(Stored entries)
[Start of Attachment]
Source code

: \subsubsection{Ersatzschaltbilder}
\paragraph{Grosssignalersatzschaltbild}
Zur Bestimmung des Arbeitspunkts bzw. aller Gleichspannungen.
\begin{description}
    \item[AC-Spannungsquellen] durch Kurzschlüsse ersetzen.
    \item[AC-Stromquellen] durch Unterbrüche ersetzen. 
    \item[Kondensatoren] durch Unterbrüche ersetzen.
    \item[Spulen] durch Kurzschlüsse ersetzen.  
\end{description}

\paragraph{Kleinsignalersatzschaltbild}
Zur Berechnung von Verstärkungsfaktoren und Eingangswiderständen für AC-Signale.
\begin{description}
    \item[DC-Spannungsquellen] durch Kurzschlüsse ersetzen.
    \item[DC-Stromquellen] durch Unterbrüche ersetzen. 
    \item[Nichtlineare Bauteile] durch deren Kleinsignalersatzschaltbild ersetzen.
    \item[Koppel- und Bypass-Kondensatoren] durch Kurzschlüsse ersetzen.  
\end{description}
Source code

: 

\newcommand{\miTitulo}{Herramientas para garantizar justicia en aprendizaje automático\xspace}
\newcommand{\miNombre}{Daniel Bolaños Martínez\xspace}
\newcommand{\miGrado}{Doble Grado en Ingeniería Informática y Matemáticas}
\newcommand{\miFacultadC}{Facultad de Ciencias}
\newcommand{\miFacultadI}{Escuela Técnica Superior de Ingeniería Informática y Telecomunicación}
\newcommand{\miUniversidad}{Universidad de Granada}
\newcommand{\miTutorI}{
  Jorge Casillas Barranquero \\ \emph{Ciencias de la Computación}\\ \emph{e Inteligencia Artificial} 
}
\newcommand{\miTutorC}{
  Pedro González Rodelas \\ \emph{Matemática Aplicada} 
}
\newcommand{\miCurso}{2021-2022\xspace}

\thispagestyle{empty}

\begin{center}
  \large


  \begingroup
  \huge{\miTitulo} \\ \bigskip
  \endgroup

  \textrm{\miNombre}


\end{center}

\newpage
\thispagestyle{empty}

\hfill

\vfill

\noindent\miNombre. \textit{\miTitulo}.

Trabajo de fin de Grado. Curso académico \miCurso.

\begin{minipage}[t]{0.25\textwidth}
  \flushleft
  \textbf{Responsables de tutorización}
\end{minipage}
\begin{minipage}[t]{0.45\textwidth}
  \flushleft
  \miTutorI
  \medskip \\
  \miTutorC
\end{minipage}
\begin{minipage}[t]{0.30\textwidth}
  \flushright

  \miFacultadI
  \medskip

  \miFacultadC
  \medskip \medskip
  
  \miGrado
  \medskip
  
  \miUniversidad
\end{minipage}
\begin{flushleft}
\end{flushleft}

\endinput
[End of Attachment]
■ **What you are asked to do**
Repeat all the lines above, keeping them exactly as they are.

■ **Result of this task**
Source code

: \subsubsection{Ersatzschaltbilder}
\paragraph{Grosssignalersatzschaltbild}
Zur Bestimmung des Arbeitspunkts bzw. aller Gleichspannungen.
\begin{description}
    \item[AC-Spannungsquellen] durch Kurzschlüsse ersetzen.
    \item[AC-Stromquellen] durch Unterbrüche ersetzen. 
    \item[Kondensatoren] durch Unterbrüche ersetzen.
    \item[Spulen] durch Kurzschlüsse ersetzen.  
\end{description}

\paragraph{Kleinsignalersatzschaltbild}
Zur Berechnung von Verstärkungsfaktoren und Eingangswiderständen für AC-Signale.
\begin{description}
    \item[DC-Spannungsquellen] durch Kurzschlüsse ersetzen.
    \item[DC-Stromquellen] durch Unterbrüche ersetzen. 
    \item[Nichtlineare Bauteile] durch deren Kleinsignalersatzschaltbild ersetzen.
    \item[Koppel- und Bypass-Kondensatoren] durch Kurzschlüsse ersetzen.  
\end{description}
Source code

: 

\newcommand{\miTitulo}{Herramientas para garantizar justicia en aprendizaje automático\xspace}
\newcommand{\miNombre}{Daniel Bolaños Martínez\xspace}
\newcommand{\miGrado}{Doble Grado en Ingeniería Informática y Matemáticas}
\newcommand{\miFacultadC}{Facultad de Ciencias}
\newcommand{\miFacultadI}{Escuela Técnica Superior de Ingeniería Informática y Telecomunicación}
\newcommand{\miUniversidad}{Universidad de Granada}
\newcommand{\miTutorI}{
  Jorge Casillas Barranquero \\ \emph{Ciencias de la Computación}\\ \emph{e Inteligencia Artificial} 
}
\newcommand{\miTutorC}{
  Pedro González Rodelas \\ \emph{Matemática Aplicada} 
}
\newcommand{\miCurso}{2021-2022\xspace}

\thispagestyle{empty}

\begin{center}
  \large


  \begingroup
  \huge{\miTitulo} \\ \bigskip
  \endgroup

  \textrm{\miNombre}


\end{center}

\newpage
\thispagestyle{empty}

\hfill

\vfill

\noindent\miNombre. \textit{\miTitulo}.

Trabajo de fin de Grado. Curso académico \miCurso.

\begin{minipage}[t]{0.25\textwidth}
  \flushleft
  \textbf{Responsables de tutorización}
\end{minipage}
\begin{minipage}[t]{0.45\textwidth}
  \flushleft
  \miTutorI
  \medskip \\
  \miTutorC
\end{minipage}
\begin{minipage}[t]{0.30\textwidth}
  \flushright

  \miFacultadI
  \medskip

  \miFacultadC
  \medskip \medskip
  
  \miGrado
  \medskip
  
  \miUniversidad
\end{minipage}
\begin{flushleft}
\end{flushleft}

\endinput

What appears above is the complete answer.